Brent for May settlement rose 24 cents to $50.80 a barrel on the London-based ICE Futures Europe exchange. Prices fell to $50.56 on Thursday, the lowest close since Nov. 30. The global benchmark slipped 1.9 percent this week. Brent closed at a $2.83 premium to WTI.
Futures climbed in late trading Friday as attention shifted to the weekend summit in Kuwait, according to Bob Yawger, director of the futures division at Mizuho Securities USA Inc. in New York.
"It looks like some guys are unloading short contracts ahead of the semi-OPEC meeting this weekend," Yawger said by telephone.

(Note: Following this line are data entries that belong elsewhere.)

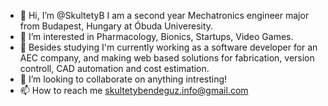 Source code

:- 👋 Hi, I’m @SkultetyB I am a second year Mechatronics engineer major from Budapest, Hungary at Óbuda Univeresity.
- 👀 I’m interested in Pharmacology, Bionics, Startups, Video Games. 
- 🌱 Besides studying I'm currently working as a software developer for an AEC company, and making web based solutions for fabrication, version controll, CAD automation and cost estimation.
- 💞️ I’m looking to collaborate on anything intresting!
- 📫 How to reach me skultetybendeguz.info@gmail.com

<!---
SKulyB/SKulyB is a ✨ special ✨ repository because its `README.md` (this file) appears on your GitHub profile.
You can click the Preview link to take a look at your changes.
--->
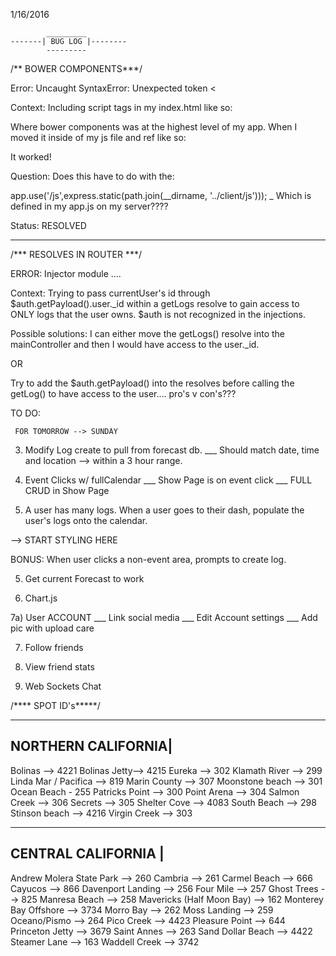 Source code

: 1/16/2016

            _________
    -------| BUG LOG |--------
            ---------

/** BOWER COMPONENTS***/

Error:  Uncaught SyntaxError: Unexpected token <

Context:  Including script tags in my index.html like so:  

 <script type="text/javascript" src="bower_components/jquery/dist/jquery.js"></script>

 Where bower components was at the highest level of my app.  When I moved it inside of my js file and ref like so: 

  <script type="text/javascript" src="./js/bower_components/jquery/dist/jquery.js"></script>

  It worked!

  Question:  Does this have to do with the:

  app.use('/js',express.static(path.join(__dirname, '../client/js')));  \_ Which is defined in my app.js on my server????

  Status:  RESOLVED


  ------------------------------------------------------

  /*** RESOLVES IN ROUTER ***/

  ERROR:  Injector module ....

  Context:  Trying to pass currentUser's id through $auth.getPayload().user._id within a getLogs resolve to gain access to ONLY logs that the user owns.  $auth is not recognized in the injections.

  Possible solutions:  I can either move the getLogs() resolve into the mainController and then I would have access to the user._id.  

  OR 

  Try to add the $auth.getPayload() into the resolves before calling the getLog() to have access to the user....  pro's v con's???
  













  TO DO:

 <!--  1) Get bootstrap to work with fullCalendar
  \__ ui-bootstrap vs. reg bootstrap?
  \___ Custom directives... -->

 <!--  2) Create API Button to make call to populate 
     forecast db w/ 24 hours of current day forecast. -->

     FOR TOMORROW --> SUNDAY

  3)  Modify Log create to pull from forecast db.
  \___  Should match date, time and location --> within a 3 hour range.


  4)  Event Clicks w/ fullCalendar
  \___ Show Page is on event click
    \___ FULL CRUD in Show Page


  5) A user has many logs.  When a user goes to their dash, populate the user's logs onto the calendar.

  -->  START STYLING HERE

  BONUS:  When user clicks a non-event area, prompts to create log.

  5)  Get current Forecast to work

  6)  Chart.js

  7a)  User ACCOUNT
  \___ Link social media
  \___ Edit Account settings
  \___ Add pic with upload care

  7)  Follow friends

  8)  View friend stats

  9)  Web Sockets Chat


/**** SPOT ID's*****/
____________________
NORTHERN CALIFORNIA|
--------------------
Bolinas --> 4221
Bolinas Jetty--> 4215
Eureka --> 302
Klamath River --> 299
Linda Mar / Pacifica --> 819
Marin County --> 307
Moonstone beach --> 301
Ocean Beach - 255
Patricks Point --> 300
Point Arena --> 304
Salmon Creek --> 306
Secrets --> 305
Shelter Cove --> 4083
South Beach --> 298
Stinson beach --> 4216
Virgin Creek --> 303
____________________
CENTRAL CALIFORNIA  |
---------------------

Andrew Molera State Park --> 260
Cambria --> 261
Carmel Beach --> 666
Cayucos --> 866
Davenport Landing --> 256
Four Mile --> 257
Ghost Trees --> 825
Manresa Beach --> 258
Mavericks (Half Moon Bay) --> 162
Monterey Bay Offshore --> 3734
Morro Bay --> 262
Moss Landing --> 259
Oceano/Pismo --> 264
Pico Creek --> 4423
Pleasure Point --> 644
Princeton Jetty --> 3679
Saint Annes --> 263
Sand Dollar Beach --> 4422
Steamer Lane --> 163
Waddell Creek --> 3742


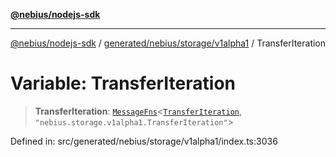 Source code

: [**@nebius/nodejs-sdk**](../../../../../README.md)

---

[@nebius/nodejs-sdk](../../../../../README.md) / [generated/nebius/storage/v1alpha1](../README.md) / TransferIteration

# Variable: TransferIteration

> **TransferIteration**: [`MessageFns`](../../../../../runtime/protos/core/interfaces/MessageFns.md)\<[`TransferIteration`](../interfaces/TransferIteration.md), `"nebius.storage.v1alpha1.TransferIteration"`\>

Defined in: src/generated/nebius/storage/v1alpha1/index.ts:3036

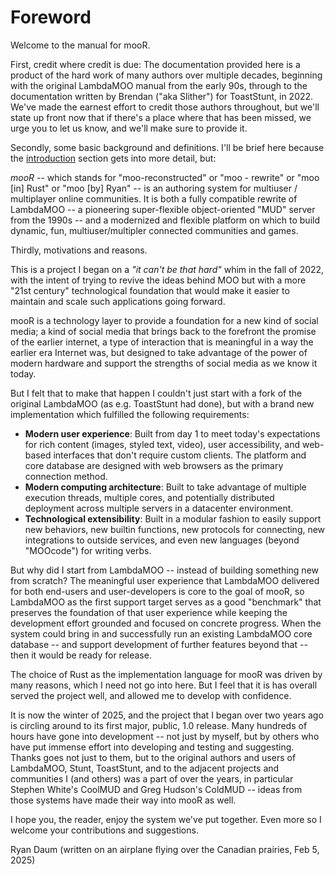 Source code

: # Foreword

Welcome to the manual for mooR.

First, credit where credit is due: The documentation provided here is
a product of the hard work of many authors over multiple decades,
beginning with the original LambdaMOO manual from the early 90s,
through to the documentation written by Brendan ("aka Slither") for
ToastStunt, in 2022. We've made the earnest effort to credit those
authors throughout, but we'll state up front now that if there's a
place where that has been missed, we urge you to let us know, and
we'll make sure to provide it.

Secondly, some basic background and definitions. I'll be brief here
because the [introduction](./introduction.md) section gets into more
detail, but:

*mooR* -- which stands for "moo-reconstructed" or "moo - rewrite" or
"moo \[in\] Rust" or "moo \[by\] Ryan" -- is an authoring system for
multiuser / multiplayer online communities. It is both a fully
compatible rewrite of LambdaMOO -- a pioneering super-flexible
object-oriented "MUD" server from the 1990s -- and a modernized and
flexible platform on which to build dynamic, fun, multiuser/multipler
connected communities and games.

Thirdly, motivations and reasons.

This is a project I began on a _"it can't be that hard"_ whim in the
fall of 2022, with the intent of trying to revive the ideas behind MOO
but with a more "21st century" technological foundation that would
make it easier to maintain and scale such applications going forward.

mooR is a technology layer to provide a foundation for a new kind of social media; a kind of social media that brings
back to the forefront the promise of the earlier internet, a type of interaction that is meaningful in a way the earlier
era Internet was, but designed to take advantage of the power of modern hardware and support the strengths of social
media as we know it today.

But I felt that to make that happen I couldn't just start with a fork of the original LambdaMOO (as e.g. ToastStunt had
done), but with a brand new implementation which fulfilled the following requirements:

* **Modern user experience**: Built from day 1 to meet today's expectations for rich content (images, styled text,
  video), user accessibility, and web-based interfaces that don't require custom clients. The platform and core
  database are designed with web browsers as the primary connection method.
* **Modern computing architecture**: Built to take advantage of multiple execution threads, multiple cores, and
  potentially distributed deployment across multiple servers in a datacenter environment.
* **Technological extensibility**: Built in a modular fashion to easily support new behaviors, new builtin functions,
  new protocols for connecting, new integrations to outside services, and even new languages (beyond "MOOcode") for
  writing verbs.

But why did I start from LambdaMOO -- instead of building something
new from scratch? The meaningful user experience that LambdaMOO delivered for both end-users and user-developers is core
to the goal of mooR, so LambdaMOO as the first support target serves as a good "benchmark" that preserves the foundation
of that user experience while keeping the development effort grounded and focused on concrete progress. When the system
could bring in and successfully run an existing LambdaMOO core database -- and support development of further features
beyond that -- then it would be ready for release.

The choice of Rust as the implementation language for mooR was driven
by many reasons, which I need not go into here. But I feel that it is
has overall served the project well, and allowed me to develop with
confidence.

It is now the winter of 2025, and the project that I began over two
years ago is circling around to its first major, public, 1.0
release. Many hundreds of hours have gone into development -- not just
by myself, but by others who have put immense effort into developing and
testing and suggesting. Thanks goes not just to them, but to the
original authors and users of LambdaMOO, Stunt, ToastStunt, and to the
adjacent projects and communities I (and others) was a part of over
the years, in particular Stephen White's CoolMUD and Greg Hudson's
ColdMUD -- ideas from those systems have made their way into mooR as
well.

I hope you, the reader, enjoy the system we've put together. Even more
so I welcome your contributions and suggestions.

Ryan Daum (written on an airplane flying over the Canadian prairies,
Feb 5, 2025)
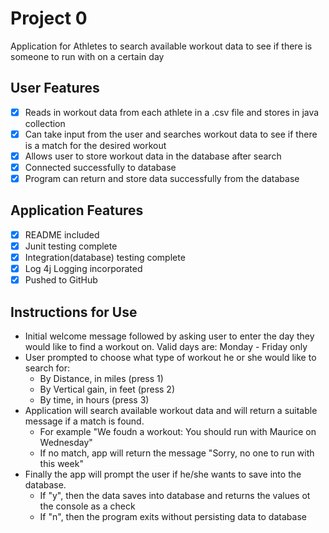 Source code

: # Project 0
Application for Athletes to search available workout data to see if there is someone to run with on a certain day

## User Features
- [x] Reads in workout data from each athlete in a .csv file and stores in java collection
- [x] Can take input from the user and searches workout data to see if there is a match for the desired workout
- [x] Allows user to store workout data in the database after search
- [x] Connected successfully to database
- [x] Program can return and store data successfully from the database

## Application Features
- [x] README included
- [x] Junit testing complete
- [x] Integration(database) testing complete
- [x] Log 4j Logging incorporated
- [x] Pushed to GitHub

## Instructions for Use 
- Initial welcome message followed by asking user to enter the day they would like to find a workout on.
  Valid days are: Monday - Friday only  
- User prompted to choose what type of workout he or she would like to search for:
  - By Distance, in miles (press 1)
  - By Vertical gain, in feet (press 2)
  - By time, in hours (press 3)
- Application will search available workout data and will return a suitable message if a match is found.
  - For example "We foudn a workout: You should run with Maurice on Wednesday"
  - If no match, app will return the message "Sorry, no one to run with this week"
- Finally the app will prompt the user if he/she wants to save into the database.
  - If "y", then the data saves into database and returns the values ot the console as a check
  - If "n", then the program exits without persisting data to database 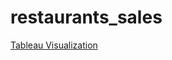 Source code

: # restaurants_sales
<a href="https://public.tableau.com/app/profile/ramniwashkumar/viz/Restaurantfoodconsumption/menu_categorycontributioninItemQuantity">Tableau Visualization</a>
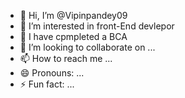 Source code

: - 👋 Hi, I’m @Vipinpandey09
- 👀 I’m interested in front-End devlepor
- 🌱 I have cpmpleted a BCA
- 💞️ I’m looking to collaborate on ...
- 📫 How to reach me ...
- 😄 Pronouns: ...
- ⚡ Fun fact: ...

<!---
Vipinpandey09/Vipinpandey09 is a ✨ special ✨ repository because its `README.md` (this file) appears on your GitHub profile.
You can click the Preview link to take a look at your changes.
--->
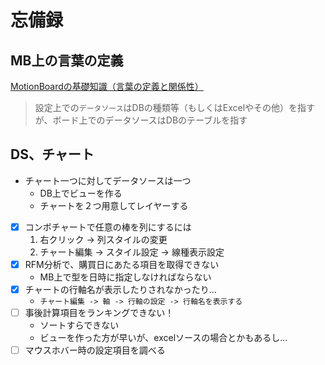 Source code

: # 忘備録

## MB上の言葉の定義

[MotionBoardの基礎知識（言葉の定義と関係性）](http://navi.wingarc.com/motionboard/mbwords.html)

>設定上での`データソース`はDBの種類等（もしくはExcelやその他）を指すが、ボード上でのデータソースはDBのテーブルを指す

## DS、チャート

- チャート一つに対してデータソースは一つ
    - DB上でビューを作る
    - チャートを２つ用意してレイヤーする
- [x] コンボチャートで任意の棒を列にするには
  1. 右クリック -> 列スタイルの変更
  2. チャート編集 -> スタイル設定 -> 線種表示設定
- [x] RFM分析で、購買日にあたる項目を取得できない
  - MB上で型を日時に指定しなければならない
- [x] チャートの行軸名が表示したりされなかったり…
  - `チャート編集 -> 軸 -> 行軸の設定 -> 行軸名を表示する`
- [ ] 事後計算項目をランキングできない！
  - ソートすらできない
  - ビューを作った方が早いが、excelソースの場合とかもあるし…
- [ ] マウスホバー時の設定項目を調べる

A five-nation committee established to monitor implementation of the accord, finalized on Dec. 10 last year, will meet in Kuwait City on March 26. OPEC achieved 91 percent of its pledged cuts last month, while Russia and other allies delivered about 44 percent, according to data from the International Energy Agency.
"We may get some kind of comment out of Kuwait this weekend but it’s important to remember it’s the compliance monitoring group that’s gathering, so we shouldn’t expect policy to be made," Tim Evans, an energy analyst at Citi Futures Perspective in New York, said by telephone.
U.S. crude production expanded for a fifth week to 9.13 million barrels a day last week, the longest run of gains since January 2016, according to Energy Information Administration data. Nationwide stockpiles increased by 4.95 million to 533.1 million barrels in the week ended March 17. Inventories are at the highest level in weekly EIA data compiled since 1982.
“OPEC pushed an extra 1.5 million barrels a day of exports and production really late into last year, that’s the effect we’re seeing now, ” Amrita Sen, chief oil analyst at Energy Aspects Ltd., said in a Bloomberg television interview. “You’re going to start seeing the effects of the cuts pretty much from next week onwards.”
- TransCanada Corp. said it has been granted a U.S. permit for the Keystone XL pipeline to the American heartland following approval by President Donald Trump.
- OPEC’s supply cuts are providing a windfall for producers of heavy crude from western Canada and the Gulf of Mexico.
- Russia and Saudi Arabia head to this weekend’s OPEC committee meeting as the tortoise and hare of a global deal to cut oil supply, with Moscow sticking to a slow and steady pace despite Riyadh’s cajoling.
- The surge in U.S. drilling is raising costs for Halliburton Co., which now sees first-quarter earnings per share in "low single digits."